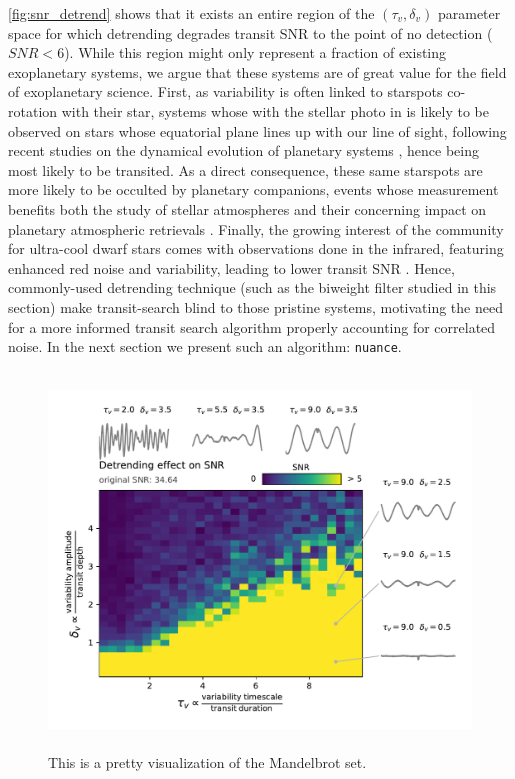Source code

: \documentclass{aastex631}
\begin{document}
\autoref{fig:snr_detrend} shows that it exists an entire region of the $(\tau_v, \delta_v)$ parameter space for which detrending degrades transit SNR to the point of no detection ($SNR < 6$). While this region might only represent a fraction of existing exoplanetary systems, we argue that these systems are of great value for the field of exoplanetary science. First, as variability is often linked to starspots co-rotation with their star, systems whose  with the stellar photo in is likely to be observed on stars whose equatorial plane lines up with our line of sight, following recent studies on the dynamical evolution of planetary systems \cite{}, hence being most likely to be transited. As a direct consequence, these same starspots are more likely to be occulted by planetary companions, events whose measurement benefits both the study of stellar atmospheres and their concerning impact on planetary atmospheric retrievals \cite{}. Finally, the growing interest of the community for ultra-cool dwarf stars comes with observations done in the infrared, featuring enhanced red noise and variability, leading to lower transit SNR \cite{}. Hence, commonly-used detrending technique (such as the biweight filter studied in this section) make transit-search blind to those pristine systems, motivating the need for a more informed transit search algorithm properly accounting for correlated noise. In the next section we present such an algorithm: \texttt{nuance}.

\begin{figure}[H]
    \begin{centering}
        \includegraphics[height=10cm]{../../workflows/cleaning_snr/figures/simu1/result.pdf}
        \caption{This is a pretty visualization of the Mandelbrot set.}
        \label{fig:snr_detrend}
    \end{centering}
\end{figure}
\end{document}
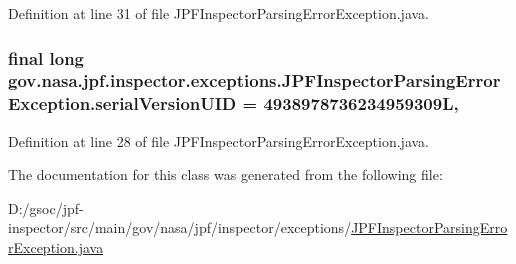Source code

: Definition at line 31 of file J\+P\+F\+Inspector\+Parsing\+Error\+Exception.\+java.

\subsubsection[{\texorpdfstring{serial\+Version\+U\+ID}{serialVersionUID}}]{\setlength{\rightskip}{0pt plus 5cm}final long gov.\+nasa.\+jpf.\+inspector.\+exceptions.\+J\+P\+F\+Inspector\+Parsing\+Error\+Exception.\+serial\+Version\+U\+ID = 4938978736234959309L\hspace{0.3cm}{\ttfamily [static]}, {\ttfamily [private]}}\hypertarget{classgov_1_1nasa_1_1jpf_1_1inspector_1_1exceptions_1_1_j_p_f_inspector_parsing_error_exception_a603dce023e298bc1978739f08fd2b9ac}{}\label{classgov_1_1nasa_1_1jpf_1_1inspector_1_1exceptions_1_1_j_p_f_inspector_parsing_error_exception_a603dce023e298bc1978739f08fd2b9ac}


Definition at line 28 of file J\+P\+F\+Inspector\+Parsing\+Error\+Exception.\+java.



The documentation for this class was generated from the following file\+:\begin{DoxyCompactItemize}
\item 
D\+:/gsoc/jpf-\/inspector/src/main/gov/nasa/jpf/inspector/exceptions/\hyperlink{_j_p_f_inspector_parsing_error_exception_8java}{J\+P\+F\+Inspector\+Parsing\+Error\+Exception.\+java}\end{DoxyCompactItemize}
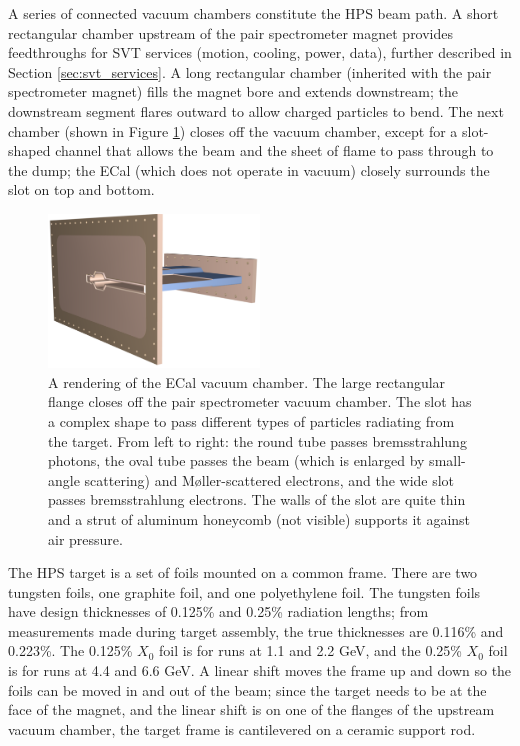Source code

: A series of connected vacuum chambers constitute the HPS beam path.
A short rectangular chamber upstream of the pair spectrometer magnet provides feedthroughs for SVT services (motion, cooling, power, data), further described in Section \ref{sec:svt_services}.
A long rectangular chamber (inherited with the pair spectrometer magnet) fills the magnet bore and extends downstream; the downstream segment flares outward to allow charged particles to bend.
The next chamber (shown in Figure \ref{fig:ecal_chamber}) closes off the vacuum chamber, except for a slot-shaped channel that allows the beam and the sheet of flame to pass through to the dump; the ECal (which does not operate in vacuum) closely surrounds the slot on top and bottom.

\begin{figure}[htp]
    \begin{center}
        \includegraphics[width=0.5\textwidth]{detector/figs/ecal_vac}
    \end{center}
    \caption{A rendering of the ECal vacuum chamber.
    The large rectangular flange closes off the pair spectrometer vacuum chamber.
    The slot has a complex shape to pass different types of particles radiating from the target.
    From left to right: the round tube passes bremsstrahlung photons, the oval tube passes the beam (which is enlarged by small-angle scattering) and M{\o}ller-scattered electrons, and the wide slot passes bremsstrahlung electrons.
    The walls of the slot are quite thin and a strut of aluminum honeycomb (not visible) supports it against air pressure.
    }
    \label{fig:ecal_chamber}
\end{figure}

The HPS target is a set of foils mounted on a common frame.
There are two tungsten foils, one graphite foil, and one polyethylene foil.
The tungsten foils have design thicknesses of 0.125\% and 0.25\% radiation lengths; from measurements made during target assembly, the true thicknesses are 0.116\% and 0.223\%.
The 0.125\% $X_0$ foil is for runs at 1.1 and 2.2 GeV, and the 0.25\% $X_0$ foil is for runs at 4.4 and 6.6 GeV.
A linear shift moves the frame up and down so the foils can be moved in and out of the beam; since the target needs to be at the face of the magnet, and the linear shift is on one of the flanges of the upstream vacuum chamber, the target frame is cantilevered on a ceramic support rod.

---

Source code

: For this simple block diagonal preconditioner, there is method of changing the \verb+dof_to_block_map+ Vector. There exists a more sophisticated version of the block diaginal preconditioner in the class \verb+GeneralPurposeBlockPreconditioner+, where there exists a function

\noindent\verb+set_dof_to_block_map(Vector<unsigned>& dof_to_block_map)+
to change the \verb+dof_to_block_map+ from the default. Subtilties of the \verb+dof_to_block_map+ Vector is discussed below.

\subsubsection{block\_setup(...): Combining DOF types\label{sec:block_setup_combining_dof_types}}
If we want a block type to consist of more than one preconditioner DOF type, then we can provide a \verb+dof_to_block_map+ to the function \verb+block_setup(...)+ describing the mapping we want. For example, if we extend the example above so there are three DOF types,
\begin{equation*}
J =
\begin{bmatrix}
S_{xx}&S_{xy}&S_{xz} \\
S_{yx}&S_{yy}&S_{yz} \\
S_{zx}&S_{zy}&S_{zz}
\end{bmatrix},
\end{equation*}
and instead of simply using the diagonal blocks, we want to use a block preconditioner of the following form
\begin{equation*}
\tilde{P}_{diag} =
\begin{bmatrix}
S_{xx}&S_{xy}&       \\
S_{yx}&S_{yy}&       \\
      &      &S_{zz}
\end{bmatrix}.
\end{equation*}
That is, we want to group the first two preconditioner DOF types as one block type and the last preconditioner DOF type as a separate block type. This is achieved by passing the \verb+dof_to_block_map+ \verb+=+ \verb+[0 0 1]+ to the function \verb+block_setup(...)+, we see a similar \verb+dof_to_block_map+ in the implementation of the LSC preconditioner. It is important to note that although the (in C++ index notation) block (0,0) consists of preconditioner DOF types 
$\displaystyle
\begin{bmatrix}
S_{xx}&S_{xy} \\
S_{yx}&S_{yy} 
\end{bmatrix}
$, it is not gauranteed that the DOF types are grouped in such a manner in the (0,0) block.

...

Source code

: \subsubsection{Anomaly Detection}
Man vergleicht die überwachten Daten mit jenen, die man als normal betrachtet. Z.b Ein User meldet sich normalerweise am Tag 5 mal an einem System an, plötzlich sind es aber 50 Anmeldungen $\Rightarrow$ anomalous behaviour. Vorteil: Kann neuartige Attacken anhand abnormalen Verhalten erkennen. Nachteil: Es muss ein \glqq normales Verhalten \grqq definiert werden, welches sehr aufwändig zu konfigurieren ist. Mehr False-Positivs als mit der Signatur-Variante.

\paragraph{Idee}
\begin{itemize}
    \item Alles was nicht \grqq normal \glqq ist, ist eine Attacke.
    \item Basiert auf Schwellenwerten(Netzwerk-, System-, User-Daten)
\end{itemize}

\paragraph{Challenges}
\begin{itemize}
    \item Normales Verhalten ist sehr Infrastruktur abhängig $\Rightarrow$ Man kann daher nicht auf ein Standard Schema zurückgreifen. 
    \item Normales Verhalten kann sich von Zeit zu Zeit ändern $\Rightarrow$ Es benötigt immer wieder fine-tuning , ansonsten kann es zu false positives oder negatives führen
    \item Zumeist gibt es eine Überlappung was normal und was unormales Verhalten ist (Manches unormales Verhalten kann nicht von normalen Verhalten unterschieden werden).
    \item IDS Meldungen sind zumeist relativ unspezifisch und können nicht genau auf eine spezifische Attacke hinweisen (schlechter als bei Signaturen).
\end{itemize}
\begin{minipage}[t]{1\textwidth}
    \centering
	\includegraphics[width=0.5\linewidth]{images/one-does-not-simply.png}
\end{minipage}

ASSIGNMENT:
Read through the data above. Report each line that has the word "slot".

EXERCISE RESULT:
The next chamber (shown in Figure \ref{fig:ecal_chamber}) closes off the vacuum chamber, except for a slot-shaped channel that allows the beam and the sheet of flame to pass through to the dump; the ECal (which does not operate in vacuum) closely surrounds the slot on top and bottom.
    The slot has a complex shape to pass different types of particles radiating from the target.
    From left to right: the round tube passes bremsstrahlung photons, the oval tube passes the beam (which is enlarged by small-angle scattering) and M{\o}ller-scattered electrons, and the wide slot passes bremsstrahlung electrons.
    The walls of the slot are quite thin and a strut of aluminum honeycomb (not visible) supports it against air pressure.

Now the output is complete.